In the back left corner of a large white room at the San Antonio Museum of Art, Tomashi Jackson has installed a small TV set up with headphones connected to it. A young Black woman sitting in a bathroom symbolically reads to her children from Josef Albers’ “Vibrating Boundaries,” a piece on color theory and interaction. In the background, washed in with the color of a cyan painting, is the footage of the McKinney pool party altercation which occurred back in July of 2015 wherein two African-American teenage girls were violently wrestled to the ground by a white police officer with unnecessary ferocity. Portraits and pictures of the victims of police brutality are affixed beside the young woman on the wall next to her, a testament to the rising national concern for our own Black citizens against ingrained prejudice. Is it meant to make the viewer uncomfortable? Perhaps. Jackson has recreated, in spectacular detail, the unsettling discomfort of witnessing brutish violence against African-Americans all around the United States, but especially here in Texas.

Another exhibit, at the center of the room, is perhaps indicative of the oppression Mexicans face in Texas. A jewel-encrusted horse saddle floats in the middle of four columns and white sculpted hands and feet hang over a bed of soil from the saddle with cords of rope sagging between them. José Villalobos’ installation called “Los Pies Que Te Cargaron,” which translates from Spanish to “the feet that carried you,” demonstrates problematic machismo and the way that norteño culture in Texas has alienated queer, Latinx-Americans and anyone else that doesn’t fit the mold. Those who don’t conform to the conservative, traditionalist rules of north Mexican culture are ostracized, namely queer Latinx men who fail to meet the standards of masculinity and provide for a heteronormative household. Villalobos is just one of many who feel like they’re stuck in a hard place, between choosing to be themselves and choosing to be the support their families need.

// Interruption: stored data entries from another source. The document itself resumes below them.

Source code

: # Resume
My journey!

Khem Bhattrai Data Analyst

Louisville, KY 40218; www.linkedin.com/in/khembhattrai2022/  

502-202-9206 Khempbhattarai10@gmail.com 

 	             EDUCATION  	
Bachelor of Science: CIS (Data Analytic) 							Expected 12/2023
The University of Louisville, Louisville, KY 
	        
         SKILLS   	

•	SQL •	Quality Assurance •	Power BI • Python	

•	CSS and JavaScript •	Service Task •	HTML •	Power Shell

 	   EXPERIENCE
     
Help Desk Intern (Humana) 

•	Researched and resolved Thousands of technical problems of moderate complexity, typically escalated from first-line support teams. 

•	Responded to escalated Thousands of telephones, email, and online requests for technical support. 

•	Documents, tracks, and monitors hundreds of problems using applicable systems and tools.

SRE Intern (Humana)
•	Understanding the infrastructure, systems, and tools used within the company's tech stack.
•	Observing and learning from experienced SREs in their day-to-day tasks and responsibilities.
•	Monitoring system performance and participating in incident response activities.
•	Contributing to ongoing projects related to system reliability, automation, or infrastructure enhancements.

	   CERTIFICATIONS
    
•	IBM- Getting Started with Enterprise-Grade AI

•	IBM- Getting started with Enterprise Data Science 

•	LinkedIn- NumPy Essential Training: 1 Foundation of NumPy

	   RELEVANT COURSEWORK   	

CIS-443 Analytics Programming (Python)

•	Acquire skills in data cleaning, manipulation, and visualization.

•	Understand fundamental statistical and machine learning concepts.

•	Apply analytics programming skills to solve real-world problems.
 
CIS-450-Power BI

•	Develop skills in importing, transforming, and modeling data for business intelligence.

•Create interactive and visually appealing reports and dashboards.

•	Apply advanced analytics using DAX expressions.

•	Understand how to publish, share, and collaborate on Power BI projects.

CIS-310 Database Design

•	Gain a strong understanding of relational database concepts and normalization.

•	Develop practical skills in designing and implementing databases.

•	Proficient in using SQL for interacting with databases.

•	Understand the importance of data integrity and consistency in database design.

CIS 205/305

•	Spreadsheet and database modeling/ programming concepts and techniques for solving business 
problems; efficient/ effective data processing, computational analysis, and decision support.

José Villalobos. “Los Pies Que Te Cargaron,” 2020. (Amanda Sellers)

Other installations at the exhibit include those by Trenton Doyle Hancock, Gregory Michael Carter, Colby Deal and other Texas natives from the Houston area. And for the first time since its inception in 2005, the exhibition is open to submissions from artists living elsewhere in the U.S. but with deep connections to Texas, as an avenue to open boundaries and explore perspectives on Texas culture. 

The entire exhibit is a monument to not only the systemic suffering minority communities continue to experience throughout all of Texas, but also the pride and wherewithal of them to continue moving forward in these unprecedented times. The colorful lives of the artists at this exhibition have culminated in a beautiful display of culture and experience that lend to creating the reality of the world around us that we may not often see; a reality that seems to be inherently against minorities all of the time. 

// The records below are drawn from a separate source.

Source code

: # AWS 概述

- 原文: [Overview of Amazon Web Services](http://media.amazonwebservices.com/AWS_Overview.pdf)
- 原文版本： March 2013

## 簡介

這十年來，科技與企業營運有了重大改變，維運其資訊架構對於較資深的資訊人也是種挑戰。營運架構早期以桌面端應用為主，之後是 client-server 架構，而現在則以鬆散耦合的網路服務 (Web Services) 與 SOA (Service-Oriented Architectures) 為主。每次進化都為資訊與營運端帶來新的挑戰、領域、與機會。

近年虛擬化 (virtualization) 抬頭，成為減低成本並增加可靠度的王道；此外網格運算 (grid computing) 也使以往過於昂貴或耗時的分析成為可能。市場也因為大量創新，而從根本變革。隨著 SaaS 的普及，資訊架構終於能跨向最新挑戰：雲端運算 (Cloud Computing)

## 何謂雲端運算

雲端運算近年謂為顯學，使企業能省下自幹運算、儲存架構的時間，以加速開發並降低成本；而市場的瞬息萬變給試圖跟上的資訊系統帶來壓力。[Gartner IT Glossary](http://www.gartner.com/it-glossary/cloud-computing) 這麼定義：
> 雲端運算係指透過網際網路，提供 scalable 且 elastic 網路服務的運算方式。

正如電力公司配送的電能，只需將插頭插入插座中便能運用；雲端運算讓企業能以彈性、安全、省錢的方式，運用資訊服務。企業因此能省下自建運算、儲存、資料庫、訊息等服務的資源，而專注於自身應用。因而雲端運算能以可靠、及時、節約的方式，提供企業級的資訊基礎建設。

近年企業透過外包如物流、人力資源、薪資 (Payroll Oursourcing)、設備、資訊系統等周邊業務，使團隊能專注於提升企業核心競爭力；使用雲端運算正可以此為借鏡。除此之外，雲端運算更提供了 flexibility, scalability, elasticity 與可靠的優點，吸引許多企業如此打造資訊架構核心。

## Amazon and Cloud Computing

Colby Deal. “Ethereal (From The Series: Beautiful, Still),” 2017. (Amanda Sellers)

But some of us have that privilege; of turning off the TV, of stepping away from that reality, of changing out of that skin and living a life of opportunity and possibility. Something that some of our fellow colleagues and friends do not and will never have. It is a nightmare that some of us are able to wake up from and easily turn a blind eye to, in our inherent birthright. But for African-Americans, Latinx communities, and other minorities around the United States who experience systemic colorism, it is a neverending torment in a world built upon the inherent oppression of those without that privilege. 

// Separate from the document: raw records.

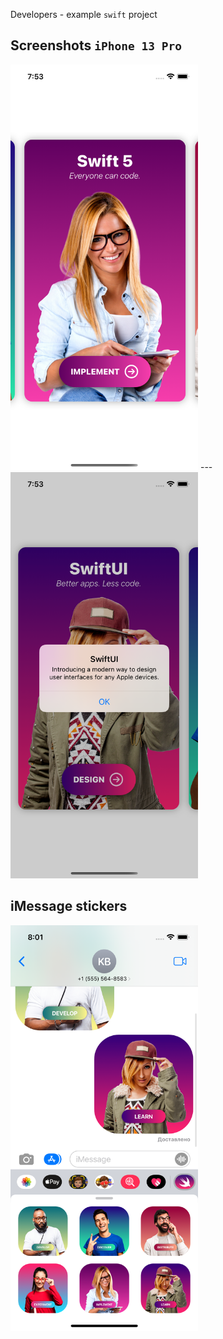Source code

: Developers - example `swift` project

## Screenshots `iPhone 13 Pro`
<img src="readme-images/iPhone-13-pro-horizontal-scroll-view.png" width="300">
---
<img src="readme-images/iPhone-13-pro-alert.png" width="300">

## iMessage stickers
<img src="readme-images/iPhone-13-pro-stickers.png" width="300">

This expansive exhibition has been available all across south Texas since September and will go on through January of 2022. “A New Landscape, A Possible Horizon” is installed in five museums in San Antonio and Houston, including the San Antonio Museum of Art and the McNay Museum of Art, and has pieces from 51 different artists with all different kinds of backgrounds and connections to the Texas experience.